In the course of the decline, the next lower trend line will also most likely be broken, but the green channel line (see daily chart above) may contain the entire decline, at least temporarily, since it will correspond to the projection target.
An overview of some important indexes (daily charts)
The overall condition of the various indexes below remains essentially the same, except for the obvious change of pace noticeable in the QQQ (bottom right) which had been one of the strongest. Still, this is not enough to warn us that some serious reversal is about to take place in the overall market.
UUP (dollar ETF)
Continued weakness in UUP remains the primary condition of this index.
GDX (Gold Miners ETF)
GDX tried to reverse last week after a normal correction of about .382, but it was whacked by Wednesday’s FOMC report which increased its pull-back to 70% of the previous rally. While this does not foreshadow a return to an intermediate bearish trend, it could be a temporary set-back for an aggressive resumption of the bullish trend, even though this should now be the primary trend after the bottoming of the 8-yr cycle on 0/16. Over the near-term, however, higher prices should still be seen.

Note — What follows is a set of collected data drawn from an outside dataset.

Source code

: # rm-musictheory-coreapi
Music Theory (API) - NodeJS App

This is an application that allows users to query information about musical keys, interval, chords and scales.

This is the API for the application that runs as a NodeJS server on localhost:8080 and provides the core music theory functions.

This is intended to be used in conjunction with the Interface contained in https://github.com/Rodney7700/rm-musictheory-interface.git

Note: GDX is now updated for subscribers throughout the day, along with SPX. Both, with their derivatives, are good trading vehicles, and you will receive detailed information on both.
USO (United States Oil Fund)
USO has managed to move out of its secondary corrective channel, but it still faces a lot of overhead resistance which will hamper further upside progress.
Obvious deceleration taking place (and increasing) is a warning that a correction is beginning. At a minimum, it probably will be a short-term set-back for the SPX which should continue into early next month.